== Segment start ==

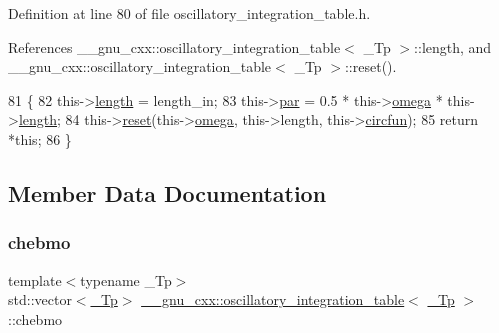 Definition at line 80 of file oscillatory\+\_\+integration\+\_\+table.\+h.



References \+\_\+\+\_\+gnu\+\_\+cxx\+::oscillatory\+\_\+integration\+\_\+table$<$ \+\_\+\+Tp $>$\+::length, and \+\_\+\+\_\+gnu\+\_\+cxx\+::oscillatory\+\_\+integration\+\_\+table$<$ \+\_\+\+Tp $>$\+::reset().


\begin{DoxyCode}
81       \{
82         this->\hyperlink{struct____gnu__cxx_1_1oscillatory__integration__table_ad8654aa233b4878af8d9a99ed61db488}{length} = length\_in;
83         this->\hyperlink{struct____gnu__cxx_1_1oscillatory__integration__table_ae98255b8cccea27dde0047c45cfc2ac6}{par} = 0.5 * this->\hyperlink{struct____gnu__cxx_1_1oscillatory__integration__table_a722a28c43e85cce33bbe6337e6a5c9eb}{omega} * this->\hyperlink{struct____gnu__cxx_1_1oscillatory__integration__table_ad8654aa233b4878af8d9a99ed61db488}{length};
84         this->\hyperlink{struct____gnu__cxx_1_1oscillatory__integration__table_a6eac687c4e5dc65c8bf6626b24839975}{reset}(this->\hyperlink{struct____gnu__cxx_1_1oscillatory__integration__table_a722a28c43e85cce33bbe6337e6a5c9eb}{omega}, this->length, this->\hyperlink{struct____gnu__cxx_1_1oscillatory__integration__table_a21f86f96ca3654c18fa987f15bc14eaf}{circfun});
85         \textcolor{keywordflow}{return} *\textcolor{keyword}{this};
86       \}
\end{DoxyCode}


\subsection{Member Data Documentation}
\mbox{\label{struct____gnu__cxx_1_1oscillatory__integration__table_a29c973330c5f164962da57a528ccab55}} 
\subsubsection{\texorpdfstring{chebmo}{chebmo}}
{\footnotesize\ttfamily template$<$typename \+\_\+\+Tp$>$ \\
std\+::vector$<$\hyperlink{namespace____gnu__cxx_a3b19a9c800ca194374ef9172290f7d79}{\+\_\+\+Tp}$>$ \hyperlink{struct____gnu__cxx_1_1oscillatory__integration__table}{\+\_\+\+\_\+gnu\+\_\+cxx\+::oscillatory\+\_\+integration\+\_\+table}$<$ \hyperlink{namespace____gnu__cxx_a3b19a9c800ca194374ef9172290f7d79}{\+\_\+\+Tp} $>$\+::chebmo}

== Segment end ==

### Task to complete
If a line in the material above contains the word "chebmo", it counts; give only the number of such lines.

### Answer below
2